Having inflated asset prices by taking rates into the zero or even negative territory, all Central Banks have become trapped - raising rates could trigger a global market crash but, at the same time, keeping rates at the current levels is ruining pension funds and insurance companies that need meaningful investment income to meet obligations.
This may sound like an oversimplifcation but it is not. The problem with NIRP and ZIRP boils down to the Discounted Cash Flow model, which is used by investors to value all financial assets and income producing real estate. The model relies on the Present Value calculation to determine how much future cash flows are worth today. For any given amount of future cash, current market value rises when the discount rate declines and declines when the discount rate rises.
Holders of financial assets had a great run riding the 35-year wave of declining rates and rising asset values. The return trip won't be nearly as much fun.
In the absence of growth, profits are not going up and higher rates inevitably mean lower prices. It gets worse - the nature of financial math is such that low rates increase sensitivity of asset prices to rate changes. For example, equity prices reflect the fact that a stock is a claim on a perpetual stream of future profits. The way math works is that whenever discount rate doubles, Present Value of a perpetual cash flow stream halves. In plain English, if rates doubled, which is not far fetched from the current absurdly low levels and everything else remained the same, stock prices would decline by 50% just because of the higher rates. If rates normalized and profits declined, stocks would drop even more and this is without considering leverage.
Bonds are in the same boat - because the rates are lower than ever, bonds' sensitivity to rising rates is higher than ever. Unlike stocks, however, bonds cannot increase profits or invent a new product. Their prices are based on fixed coupons and the time left to maturity. For example, in 2006, before the crisis started, 10 year treasuries yielded about 5% vs the current yield of 1.65%. Return to the pre-crisis yield would mean a market value decline of close to 30% and we are talking about US Treasury bonds - the supposedly risk free asset!

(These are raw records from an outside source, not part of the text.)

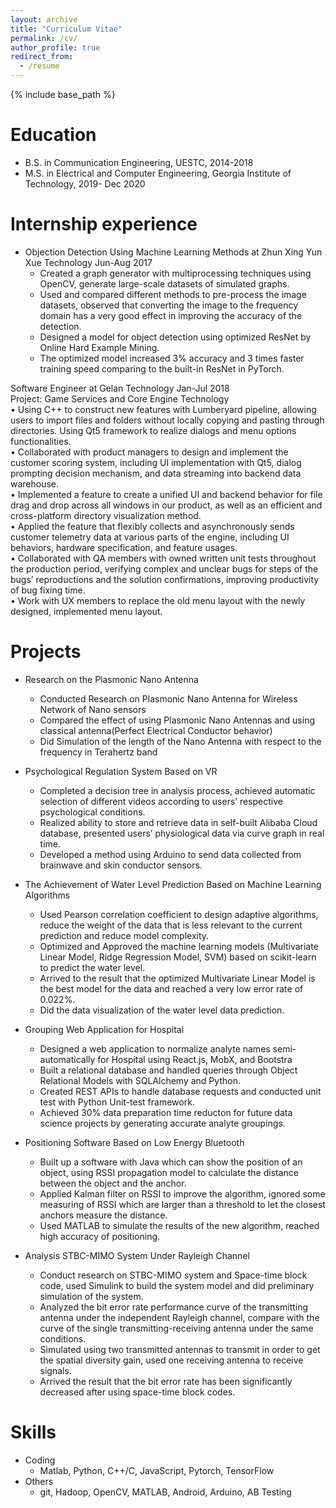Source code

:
```yaml
---
layout: archive
title: "Curriculum Vitae"
permalink: /cv/
author_profile: true
redirect_from:
  - /resume
---
```


{% include base_path %}

Education
======
* B.S. in Communication Engineering, UESTC, 2014-2018
* M.S. in Electrical and Computer Engineering, Georgia Institute of Technology, 2019- Dec 2020  

Internship experience
======
* Objection Detection Using Machine Learning Methods at Zhun Xing Yun Xue Technology                  Jun-Aug 2017
  * Created a graph generator with multiprocessing techniques using OpenCV, generate large-scale datasets of simulated graphs.
  * Used and compared different methods to pre-process the image datasets, observed that converting the image to the frequency domain has a very good effect in improving the accuracy of the detection.
  * Designed a model for object detection using optimized ResNet by Online Hard Example Mining.
  * The optimized model increased 3% accuracy and 3 times faster training speed comparing to the built-in ResNet in PyTorch.

Software Engineer at Gelan Technology                                                                 Jan-Jul 2018   
Project: Game Services and Core Engine Technology   
• Using C++ to construct new features with Lumberyard pipeline, allowing users to import files and folders without locally copying and pasting through directories. Using Qt5 framework to realize dialogs and menu options functionalities.   
• Collaborated with product managers to design and implement the customer scoring system, including UI implementation with Qt5, dialog   
prompting decision mechanism, and data streaming into backend data warehouse.   
• Implemented a feature to create a unified UI and backend behavior for file drag and drop across all windows in our product, as well as an efficient and cross-platform directory visualization method.   
• Applied the feature that flexibly collects and asynchronously sends customer telemetry data at various parts of the engine, including UI behaviors, hardware specification, and feature usages.   
• Collaborated with QA members with owned written unit tests throughout the production period, verifying complex and unclear bugs for steps of the bugs’ reproductions and the solution confirmations, improving productivity of bug fixing time.   
• Work with UX members to replace the old menu layout with the newly designed, implemented menu layout.   



Projects
======

* Research on the Plasmonic Nano Antenna
  * Conducted Research on Plasmonic Nano Antenna for Wireless Network of Nano sensors
  * Compared the effect of using Plasmonic Nano Antennas and using classical antenna(Perfect Electrical Conductor behavior)
  * Did Simulation of the length of the Nano Antenna with respect to the frequency in Terahertz band 
  
  
* Psychological Regulation System Based on VR
  * Completed a decision tree in analysis process, achieved automatic selection of different videos according to users’ respective psychological conditions.
  * Realized ability to store and retrieve data in self-built Alibaba Cloud database, presented users’ physiological data via curve graph in real time.
  * Developed a method using Arduino to send data collected from brainwave and skin conductor sensors.



* The Achievement of Water Level Prediction Based on Machine Learning Algorithms 
  * Used Pearson correlation coefficient to design adaptive algorithms, reduce the weight of the data that is less relevant to the current prediction and reduce model complexity.
  * Optimized and Approved the machine learning models (Multivariate Linear Model, Ridge Regression Model, SVM) based on scikit-learn to predict the water level. 
  * Arrived to the result that the optimized Multivariate Linear Model is the best model for the data and reached a very low error rate of 0.022%.
  * Did the data visualization of the water level data prediction. 
  

* Grouping Web Application for Hospital
  * Designed a web application to normalize analyte names semi-automatically for Hospital using React.js, MobX, and Bootstra  
  * Built a relational database and handled queries through Object Relational Models with SQLAlchemy and Python.
  * Created REST APIs to handle database requests and conducted unit test with Python Unit-test framework.  
  * Achieved 30% data preparation time reducton for future data science projects by generating accurate analyte groupings.


* Positioning Software Based on Low Energy Bluetooth
  * Built up a software with Java which can show the position of an object, using RSSI propagation model to calculate the distance between the object and the anchor.
  * Applied Kalman filter on RSSI to improve the algorithm, ignored some measuring of RSSI which are larger than a threshold to let the closest anchors measure the distance.
  * Used MATLAB to simulate the results of the new algorithm, reached high accuracy of positioning.
  
  
* Analysis STBC-MIMO System Under Rayleigh Channel
  * Conduct research on STBC-MIMO system and Space-time block code, used Simulink to build the system model and did preliminary simulation of the system.
  * Analyzed the bit error rate performance curve of the transmitting antenna under the independent Rayleigh channel, compare with the curve of the single transmitting-receiving antenna under the same conditions.
  * Simulated using two transmitted antennas to transmit in order to get the spatial diversity gain, used one receiving antenna to receive signals.
  * Arrived the result that the bit error rate has been significantly decreased after using space-time block codes. 






Skills
======
* Coding
  * Matlab, Python, C++/C, JavaScript, Pytorch, TensorFlow
* Others 
  * git, Hadoop, OpenCV, MATLAB, Android, Arduino, AB Testing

Finally, there are epic debts and the cost of servicing them. If the last crisis was about too much debt, the next one will be about too too much of it. Since 2007, global debts are up by $60 trillion, a 42% increase. With global debts now at $200 trillion, every 1% increase in rates would increase annual debt service by $2 trillion. If these numbers feel too big to comprehend, it is because they are. To put $1 trillion in perspective, if one set out to spend it at a rate of $1 million per day, it would take... 2,700 years.
If all of this is so clear and simple, why aren't investors panicking and heading for the hills? A number of reasons. Fed's promises to keep rates low plus 35 years of declining rates have taught investors that fighting the Fed is not a profitable idea. Also, the unnaturally low rates have been so low for so long that unnatural has started to feel natural. And finally, there is the explanation from the former Citigroup CEO who when asked in 2007 how could Citi keep doing business that made no sense famously replied that one had to get up and keep dancing so long as the music played.
Last night, Nathan Smith, a friend from down under, sent me a quote by a writer Steve Lagavulin that sums it all up rather nicely:
"When nothing happens for a long time, people begin to assume that nothing ever happens. But something always happens in the end."